То есть в целом теперь получается, что хотя сущность загадки и неизвестна, но она находится в границах материалистической «диалектики природы», и в любом случае о ней можно говорить языком марксистской философии, и указывает на это не шуткующий когда-то писатель, а заслуживающий доверия прокурор. Но и особенного страха эта загадка не вызывает. Впечатление принадлежности загадки Воронцова к традициям science fiction усиливает представленное писателем «Интервью, данное скитальцем по времени Н. Воронцовым писателю и журналисту Алексею Т.», который, может быть, потому так определил и героя интервью, и свою профессию, чтобы вызвать аллюзию к «Машине времени» Г. Дж. Уэллса, в которой с главным героем, именуемым «Путешественником по Времени», среди прочих беседовал и Журналист, который хотел взять у него интервью.

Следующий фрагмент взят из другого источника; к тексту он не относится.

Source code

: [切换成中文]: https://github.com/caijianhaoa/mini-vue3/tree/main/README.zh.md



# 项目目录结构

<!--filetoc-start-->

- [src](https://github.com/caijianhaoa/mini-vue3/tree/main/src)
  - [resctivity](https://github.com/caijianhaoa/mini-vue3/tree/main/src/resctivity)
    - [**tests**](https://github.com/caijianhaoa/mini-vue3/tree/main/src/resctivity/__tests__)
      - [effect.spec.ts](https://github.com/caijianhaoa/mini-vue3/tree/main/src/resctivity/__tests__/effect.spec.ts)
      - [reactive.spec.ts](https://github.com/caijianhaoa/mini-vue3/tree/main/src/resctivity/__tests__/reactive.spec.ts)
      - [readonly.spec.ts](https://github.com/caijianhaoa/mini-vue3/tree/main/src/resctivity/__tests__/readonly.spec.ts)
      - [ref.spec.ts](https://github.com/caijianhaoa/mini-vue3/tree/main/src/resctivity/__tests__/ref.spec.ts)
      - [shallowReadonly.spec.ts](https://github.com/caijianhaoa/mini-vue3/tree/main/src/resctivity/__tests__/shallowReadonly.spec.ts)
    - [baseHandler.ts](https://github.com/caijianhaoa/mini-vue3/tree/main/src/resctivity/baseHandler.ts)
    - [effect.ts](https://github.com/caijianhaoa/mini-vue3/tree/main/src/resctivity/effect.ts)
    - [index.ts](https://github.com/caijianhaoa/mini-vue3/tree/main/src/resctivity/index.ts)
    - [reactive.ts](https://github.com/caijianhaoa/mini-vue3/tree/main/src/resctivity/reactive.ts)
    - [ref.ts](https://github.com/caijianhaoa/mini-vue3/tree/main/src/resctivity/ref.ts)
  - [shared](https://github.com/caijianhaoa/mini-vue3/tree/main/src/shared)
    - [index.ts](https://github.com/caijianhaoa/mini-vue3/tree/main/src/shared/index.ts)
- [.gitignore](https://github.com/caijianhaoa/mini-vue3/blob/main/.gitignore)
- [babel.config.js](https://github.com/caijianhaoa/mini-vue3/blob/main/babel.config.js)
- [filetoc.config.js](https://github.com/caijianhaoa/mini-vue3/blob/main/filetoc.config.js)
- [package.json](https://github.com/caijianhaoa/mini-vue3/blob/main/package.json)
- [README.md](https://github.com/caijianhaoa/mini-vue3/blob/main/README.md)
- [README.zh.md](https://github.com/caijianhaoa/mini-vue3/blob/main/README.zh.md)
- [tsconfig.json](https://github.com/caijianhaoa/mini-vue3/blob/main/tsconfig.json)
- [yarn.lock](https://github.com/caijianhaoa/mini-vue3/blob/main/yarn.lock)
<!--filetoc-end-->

В этот момент наличие в «Подробностях…» элементов структуры ghost stories становится лишь риторическим приемом, который позволил Стругацкому / Ярославцеву соответствующим образом разместить фабулу в рамках некой жанровой структуры и выгодно литературно обработать научно-фантастический замысел, а жанровая структура рассказа выглядит примерно так (перечисляю поочередно отдельно поименованные главки произведения и приписываю им жанр, аллюзию к которому — или к которым — каждая представляет):
1. Холостяцкий междусобойчик (бытовая сценка и одновременно рама «жуткого рассказа»);
2. Дневник Никиты Воронцова (документ, представленный в рамках соответствующего необыкновенного рассказа);
3. Умертвие на проспекте Грановского (вступительный рассказ о следствии, еще не имеющий черт необыкновенного рассказа);
4. Биография Никиты Сергеевича Воронцова (как выше);
5. Подробности о Никите Воронцове (типичный необыкновенный рассказ с постепенным усилением напряжения и т. д.);
6. Дискуссия вместе с Интервью… (решение загадки, внушающее жанровую принадлежность целого к SF);
7. Последние абзацы — окончательное возвращение к начальной ситуации, скрепление композиционной пряжки.
Следует еще добавить, что между частями, а иногда и в ходе них, часто наступал возврат к простому описанию дружеской «попойки», имеющий среди прочих и ретардационные функции.
Целое наверняка вызывало большой интерес читателей и ощущение изрядной дезориентации, так как следует помнить, что лишь немногочисленные советские читатели знали жанр «необыкновенных рассказов» и вообще не привыкли к литературным коктейлям: нацеленная на главенствующую роль соцреализма советская культурная политика не только не поддерживала нерациональную, ненаучную фантастику, но и с большим сопротивлением соглашалась на какое-либо смешение литературных жанров.
Однако, неужели разгадка произведения действительно так проста?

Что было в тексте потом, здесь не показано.